I send links from my browser to freetube, which is fantastic.
Try out a tiling wm (i use i3/sway) they are much easier to focus in than a regular de
It’s on the list to try. I briefly tried i3 but couldn’t get on with it. Though that was a bad time to try change as there was a lot of deadlines and I didn’t really have the time to learn. I have a bit more time so I’m going to try again.
python i automated a ton of repeatative and boring tasks. made my work life super easy. made some tools for my manager to harvest all drawings for a user specified product. sky is the limit. well until you type import cosmos /s
@zerakith thunderbird and obsdian I know it’s not foss but it’s really good. As well as vs codium
I use emacs, Denote, and markdown-mode to keep a loose Zettlekasten archive of notes.
A combination of different.
For brainstorming Logseq is great, for tasks I use CalDAV in combination with Thunderbird and JTX Board (Android) a lot.
Obsidian flatpak with network disabled
Not FOSS unfortunately.
Therefore disable networking…
Useful, I’m open to non-FOSS if I really have to and no networking helps.
Nextcloud Calendar is where I’m blocking out my time.

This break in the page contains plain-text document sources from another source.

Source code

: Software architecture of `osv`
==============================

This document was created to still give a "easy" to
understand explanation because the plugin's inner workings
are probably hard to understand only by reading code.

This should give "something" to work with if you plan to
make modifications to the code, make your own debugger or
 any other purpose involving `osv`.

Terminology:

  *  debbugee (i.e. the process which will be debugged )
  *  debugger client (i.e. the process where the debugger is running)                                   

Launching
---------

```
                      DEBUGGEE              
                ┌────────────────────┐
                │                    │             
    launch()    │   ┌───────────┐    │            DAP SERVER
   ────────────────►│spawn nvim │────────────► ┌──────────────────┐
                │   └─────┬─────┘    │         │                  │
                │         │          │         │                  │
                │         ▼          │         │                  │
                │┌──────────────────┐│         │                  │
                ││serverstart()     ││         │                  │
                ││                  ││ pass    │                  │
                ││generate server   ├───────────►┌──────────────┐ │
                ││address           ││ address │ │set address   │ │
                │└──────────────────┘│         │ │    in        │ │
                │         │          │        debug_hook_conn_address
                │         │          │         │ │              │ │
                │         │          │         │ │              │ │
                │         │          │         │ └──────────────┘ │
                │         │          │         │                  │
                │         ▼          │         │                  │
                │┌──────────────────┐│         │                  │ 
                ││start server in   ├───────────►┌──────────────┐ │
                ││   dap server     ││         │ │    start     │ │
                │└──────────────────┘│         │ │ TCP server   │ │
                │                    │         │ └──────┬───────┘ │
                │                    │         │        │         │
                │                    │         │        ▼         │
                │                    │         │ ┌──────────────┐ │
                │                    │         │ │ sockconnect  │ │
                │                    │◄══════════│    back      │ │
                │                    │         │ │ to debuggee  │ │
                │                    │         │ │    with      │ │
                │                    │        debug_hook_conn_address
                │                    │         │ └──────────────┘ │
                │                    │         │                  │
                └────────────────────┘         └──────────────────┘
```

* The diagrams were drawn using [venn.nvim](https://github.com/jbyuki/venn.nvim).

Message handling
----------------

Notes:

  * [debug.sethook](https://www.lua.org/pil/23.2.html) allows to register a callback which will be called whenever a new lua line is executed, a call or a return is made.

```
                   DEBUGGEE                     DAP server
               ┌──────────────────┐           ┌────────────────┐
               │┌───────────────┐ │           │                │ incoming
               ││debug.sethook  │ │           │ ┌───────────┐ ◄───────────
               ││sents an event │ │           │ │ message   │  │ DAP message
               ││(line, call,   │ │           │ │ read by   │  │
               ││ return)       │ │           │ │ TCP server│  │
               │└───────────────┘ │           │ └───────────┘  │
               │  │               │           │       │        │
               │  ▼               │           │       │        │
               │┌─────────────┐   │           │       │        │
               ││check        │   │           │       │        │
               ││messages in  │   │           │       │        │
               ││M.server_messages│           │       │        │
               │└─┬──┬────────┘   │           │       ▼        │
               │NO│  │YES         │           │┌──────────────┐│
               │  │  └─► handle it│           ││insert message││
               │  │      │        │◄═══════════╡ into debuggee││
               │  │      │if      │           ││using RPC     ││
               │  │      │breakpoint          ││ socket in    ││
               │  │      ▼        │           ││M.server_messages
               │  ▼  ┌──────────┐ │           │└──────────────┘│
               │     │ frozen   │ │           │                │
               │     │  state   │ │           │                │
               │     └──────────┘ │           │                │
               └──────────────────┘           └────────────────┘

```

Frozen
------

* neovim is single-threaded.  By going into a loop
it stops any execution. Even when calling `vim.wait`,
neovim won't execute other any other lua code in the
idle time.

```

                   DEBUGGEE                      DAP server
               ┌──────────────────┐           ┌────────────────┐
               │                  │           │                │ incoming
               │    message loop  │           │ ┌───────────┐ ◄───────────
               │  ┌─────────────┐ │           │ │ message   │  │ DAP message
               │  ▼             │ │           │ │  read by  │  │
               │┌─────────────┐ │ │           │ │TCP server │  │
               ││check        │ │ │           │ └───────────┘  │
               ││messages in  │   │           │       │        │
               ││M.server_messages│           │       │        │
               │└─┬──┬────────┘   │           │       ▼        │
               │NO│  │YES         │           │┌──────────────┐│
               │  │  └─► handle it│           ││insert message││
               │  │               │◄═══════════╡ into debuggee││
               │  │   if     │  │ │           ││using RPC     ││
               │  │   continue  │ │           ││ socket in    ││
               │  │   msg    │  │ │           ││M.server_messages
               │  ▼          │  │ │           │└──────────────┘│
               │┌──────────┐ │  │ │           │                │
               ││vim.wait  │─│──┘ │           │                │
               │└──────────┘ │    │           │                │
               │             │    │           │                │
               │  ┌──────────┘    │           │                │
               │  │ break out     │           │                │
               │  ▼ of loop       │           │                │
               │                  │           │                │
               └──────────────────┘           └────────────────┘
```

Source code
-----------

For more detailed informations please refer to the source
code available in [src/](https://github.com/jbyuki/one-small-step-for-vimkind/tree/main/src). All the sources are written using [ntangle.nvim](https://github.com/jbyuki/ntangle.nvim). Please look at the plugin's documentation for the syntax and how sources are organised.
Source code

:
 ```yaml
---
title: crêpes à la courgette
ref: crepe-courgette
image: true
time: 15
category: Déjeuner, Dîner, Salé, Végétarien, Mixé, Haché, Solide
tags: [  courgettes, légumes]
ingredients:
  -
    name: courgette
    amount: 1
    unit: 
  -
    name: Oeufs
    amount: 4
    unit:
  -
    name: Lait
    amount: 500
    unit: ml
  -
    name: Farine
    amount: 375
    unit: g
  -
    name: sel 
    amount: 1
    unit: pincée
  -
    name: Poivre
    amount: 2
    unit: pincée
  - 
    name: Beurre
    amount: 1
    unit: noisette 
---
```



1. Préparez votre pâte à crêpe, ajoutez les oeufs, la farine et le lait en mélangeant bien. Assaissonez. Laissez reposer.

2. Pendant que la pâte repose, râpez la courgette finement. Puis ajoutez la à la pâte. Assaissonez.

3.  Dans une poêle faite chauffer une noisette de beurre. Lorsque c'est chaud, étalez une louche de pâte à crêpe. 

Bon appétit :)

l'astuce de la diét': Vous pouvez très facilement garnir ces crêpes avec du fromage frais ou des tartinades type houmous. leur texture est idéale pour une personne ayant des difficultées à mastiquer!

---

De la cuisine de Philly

I use a proprietary task app with a Linux client because tasks.org/former Astrid/nextcloud tasks isn’t quite there yet… for me. If I was creating a system to keep me on track today, I would center the whole thing on Nextcloud. The one thing I despise about nextcloud is how it handled locales and formats. There is no easy way to move to YYYY-MM-DD and HH-DD without messing up other stuff like day of the week captions language. The thing I love about nextcloud is how it doesn’t spam you with garbage recommendations and clutter and such like Outlook.